Выбрать главу

Прошло еще три дня. И вдруг вошел корпусной и вызвал Нему Рабинович без вещей! Значит, решили все, на освобождение. Прошло минут пятнадцать. Вошел корпусной, вызвал без вещей Машу Яровую, а Нема появилась в дверях бледная как полотно. Маша вышла. Нема еще не произнесла ни слова. Потом сказала:

— Прибавили срок до десяти лет. Еще отбывать семь лет.

Села на койку и начала курить папиросу за папиросой.

Открылась дверь, и с рыданиями вбежала Маша и бросилась на постель:

— Довесили семерку, это Бог нас наказал за бедную Ольгу. У меня все восемь дней сердце разрывалось, на нее глядя! Довесили, довесили. Семь, семь, семь лет!

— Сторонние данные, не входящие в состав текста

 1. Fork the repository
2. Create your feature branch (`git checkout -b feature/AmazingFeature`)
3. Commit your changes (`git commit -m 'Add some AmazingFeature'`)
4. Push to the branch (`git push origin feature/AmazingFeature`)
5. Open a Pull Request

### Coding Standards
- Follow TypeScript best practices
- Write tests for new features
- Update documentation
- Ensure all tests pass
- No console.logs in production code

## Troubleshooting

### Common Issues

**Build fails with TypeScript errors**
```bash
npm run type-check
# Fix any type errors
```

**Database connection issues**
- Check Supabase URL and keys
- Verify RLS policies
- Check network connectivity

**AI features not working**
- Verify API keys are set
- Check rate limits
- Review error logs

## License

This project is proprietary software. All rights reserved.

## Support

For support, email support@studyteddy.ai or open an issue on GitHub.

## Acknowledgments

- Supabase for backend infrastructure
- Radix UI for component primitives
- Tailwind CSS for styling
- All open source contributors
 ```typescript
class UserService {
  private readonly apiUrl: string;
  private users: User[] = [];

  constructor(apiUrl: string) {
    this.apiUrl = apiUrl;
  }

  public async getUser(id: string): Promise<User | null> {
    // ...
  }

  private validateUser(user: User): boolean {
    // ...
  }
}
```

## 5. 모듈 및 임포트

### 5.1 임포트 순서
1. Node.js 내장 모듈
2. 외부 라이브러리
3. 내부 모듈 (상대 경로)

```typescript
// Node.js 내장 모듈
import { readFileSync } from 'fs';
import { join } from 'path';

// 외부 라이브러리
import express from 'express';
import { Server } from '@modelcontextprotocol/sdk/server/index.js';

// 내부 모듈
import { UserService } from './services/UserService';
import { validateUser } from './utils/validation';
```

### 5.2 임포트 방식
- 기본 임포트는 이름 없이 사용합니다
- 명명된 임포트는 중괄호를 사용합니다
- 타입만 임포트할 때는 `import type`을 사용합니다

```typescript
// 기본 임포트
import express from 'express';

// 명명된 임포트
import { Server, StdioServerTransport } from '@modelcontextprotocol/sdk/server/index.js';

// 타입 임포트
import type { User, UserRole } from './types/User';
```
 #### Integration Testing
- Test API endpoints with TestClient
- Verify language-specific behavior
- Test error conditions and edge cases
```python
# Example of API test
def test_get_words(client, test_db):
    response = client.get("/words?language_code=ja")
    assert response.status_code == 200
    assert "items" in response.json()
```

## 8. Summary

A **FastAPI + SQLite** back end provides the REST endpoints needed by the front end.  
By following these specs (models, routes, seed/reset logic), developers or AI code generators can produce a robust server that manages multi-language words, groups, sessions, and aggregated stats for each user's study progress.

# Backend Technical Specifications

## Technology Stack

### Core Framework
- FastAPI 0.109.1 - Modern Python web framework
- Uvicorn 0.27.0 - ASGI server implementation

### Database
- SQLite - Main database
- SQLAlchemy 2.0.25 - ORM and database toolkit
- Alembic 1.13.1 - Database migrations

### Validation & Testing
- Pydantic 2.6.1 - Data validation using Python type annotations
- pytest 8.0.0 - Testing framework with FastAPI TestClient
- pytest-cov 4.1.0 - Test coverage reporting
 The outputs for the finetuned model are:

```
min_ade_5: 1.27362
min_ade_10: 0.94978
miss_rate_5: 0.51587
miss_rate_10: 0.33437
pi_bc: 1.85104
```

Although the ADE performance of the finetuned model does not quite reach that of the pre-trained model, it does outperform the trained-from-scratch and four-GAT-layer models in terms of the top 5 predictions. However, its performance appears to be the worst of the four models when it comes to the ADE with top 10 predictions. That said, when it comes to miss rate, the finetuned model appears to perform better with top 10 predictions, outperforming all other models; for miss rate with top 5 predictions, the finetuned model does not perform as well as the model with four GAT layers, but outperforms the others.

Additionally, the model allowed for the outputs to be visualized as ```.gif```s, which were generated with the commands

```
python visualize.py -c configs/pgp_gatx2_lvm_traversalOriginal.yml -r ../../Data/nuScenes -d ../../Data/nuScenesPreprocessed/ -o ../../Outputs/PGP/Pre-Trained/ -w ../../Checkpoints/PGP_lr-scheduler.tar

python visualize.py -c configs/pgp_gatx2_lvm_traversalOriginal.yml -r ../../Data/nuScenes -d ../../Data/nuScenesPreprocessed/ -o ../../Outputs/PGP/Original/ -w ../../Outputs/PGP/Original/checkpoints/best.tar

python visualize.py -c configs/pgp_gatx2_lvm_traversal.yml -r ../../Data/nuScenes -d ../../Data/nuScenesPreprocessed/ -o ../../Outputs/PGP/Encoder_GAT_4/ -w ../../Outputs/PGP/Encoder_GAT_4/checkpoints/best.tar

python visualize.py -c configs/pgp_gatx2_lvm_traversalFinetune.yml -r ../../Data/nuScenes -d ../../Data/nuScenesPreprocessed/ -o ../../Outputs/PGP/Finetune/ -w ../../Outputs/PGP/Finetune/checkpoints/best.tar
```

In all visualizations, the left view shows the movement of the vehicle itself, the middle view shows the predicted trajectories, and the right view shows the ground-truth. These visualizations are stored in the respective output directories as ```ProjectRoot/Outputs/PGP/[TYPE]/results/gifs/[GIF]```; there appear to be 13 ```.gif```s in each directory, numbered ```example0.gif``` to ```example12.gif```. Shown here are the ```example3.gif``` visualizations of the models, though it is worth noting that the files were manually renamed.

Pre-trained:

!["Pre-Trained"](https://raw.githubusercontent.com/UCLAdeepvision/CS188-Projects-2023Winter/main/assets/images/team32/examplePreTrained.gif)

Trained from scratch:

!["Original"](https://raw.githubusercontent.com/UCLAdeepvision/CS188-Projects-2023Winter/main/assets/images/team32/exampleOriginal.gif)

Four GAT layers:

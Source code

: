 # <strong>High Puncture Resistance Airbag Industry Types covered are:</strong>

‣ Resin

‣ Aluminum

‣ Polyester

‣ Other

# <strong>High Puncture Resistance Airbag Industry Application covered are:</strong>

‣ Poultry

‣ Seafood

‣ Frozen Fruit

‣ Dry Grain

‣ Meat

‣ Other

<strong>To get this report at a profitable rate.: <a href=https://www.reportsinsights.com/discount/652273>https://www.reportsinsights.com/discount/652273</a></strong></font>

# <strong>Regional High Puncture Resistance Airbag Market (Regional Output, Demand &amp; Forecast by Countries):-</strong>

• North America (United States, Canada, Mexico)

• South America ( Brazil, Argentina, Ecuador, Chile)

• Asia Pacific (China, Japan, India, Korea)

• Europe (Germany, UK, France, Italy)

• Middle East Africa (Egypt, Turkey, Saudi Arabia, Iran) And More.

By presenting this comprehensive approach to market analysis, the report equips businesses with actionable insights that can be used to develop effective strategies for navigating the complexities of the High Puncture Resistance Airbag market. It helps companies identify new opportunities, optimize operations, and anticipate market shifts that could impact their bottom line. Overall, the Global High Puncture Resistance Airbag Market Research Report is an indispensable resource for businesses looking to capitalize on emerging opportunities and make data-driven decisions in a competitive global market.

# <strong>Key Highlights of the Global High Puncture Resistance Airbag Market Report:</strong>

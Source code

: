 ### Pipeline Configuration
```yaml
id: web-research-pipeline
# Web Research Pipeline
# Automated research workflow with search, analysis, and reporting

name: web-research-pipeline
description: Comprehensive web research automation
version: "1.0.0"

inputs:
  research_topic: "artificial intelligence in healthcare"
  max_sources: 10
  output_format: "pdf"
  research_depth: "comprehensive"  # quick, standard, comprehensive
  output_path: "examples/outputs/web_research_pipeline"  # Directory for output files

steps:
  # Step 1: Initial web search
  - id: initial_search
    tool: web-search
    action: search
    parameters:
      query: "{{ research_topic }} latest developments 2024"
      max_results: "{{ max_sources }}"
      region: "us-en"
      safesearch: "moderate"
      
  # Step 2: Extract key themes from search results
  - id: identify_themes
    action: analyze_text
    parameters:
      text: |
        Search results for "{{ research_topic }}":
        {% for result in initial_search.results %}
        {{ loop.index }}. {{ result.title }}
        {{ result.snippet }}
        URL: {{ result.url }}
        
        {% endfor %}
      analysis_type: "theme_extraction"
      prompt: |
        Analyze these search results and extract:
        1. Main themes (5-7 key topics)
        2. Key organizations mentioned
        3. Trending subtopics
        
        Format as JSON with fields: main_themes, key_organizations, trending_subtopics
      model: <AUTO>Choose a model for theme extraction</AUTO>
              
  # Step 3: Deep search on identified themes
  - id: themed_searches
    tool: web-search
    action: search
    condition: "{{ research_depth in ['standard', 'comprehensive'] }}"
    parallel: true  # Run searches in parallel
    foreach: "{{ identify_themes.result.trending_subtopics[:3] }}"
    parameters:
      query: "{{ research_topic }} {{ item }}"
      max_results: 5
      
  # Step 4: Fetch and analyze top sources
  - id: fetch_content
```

Две остальные вышли и вошли обратно с плачем и криками. Было тяжело смотреть, как жизнь разбила все их планы и мечты. Нема и Маша рвались к детям, оставленным у чужих людей, Нюра Иванова собиралась соединиться с одним лагерником из уголовных, кончавшим срок весной. Она хотела его ждать, строила планы, как будет до весны его поддерживать, посылать ему посылки.

Шуру Алексееву ждала мать, которая еле дожила до окончания срока своей единственной дочери. Она ей писала каждую неделю: «Вот осталось двенадцать недель, вот одиннадцать, вот десять, жду, жду, жду».

Прошло несколько часов, принесли кипяток. У меня были какие-то леденцы. Я пошла на их половину.

— Давайте мириться! Угощаю. — Я положила на стол леденцы. — Я не сержусь на вас, откуда вы могли знать? Но теперь, пожалуй, мне с вами опасно: у меня восемь, а у вас по десять.

Человек живуч! Вечером мы сидели все впятером на постели у Маши Яровой и я рассказывала им французский роман «На дне пропасти» Жоржа Онне. Это был один из самых душераздирающих романов, которые я брала для практики во французском языке из тюремной библиотеки. Эти романы сослужили мне хорошую службу: я их передавала с вариациями и прослыла в тюрьме и лагере отличным рассказчиком.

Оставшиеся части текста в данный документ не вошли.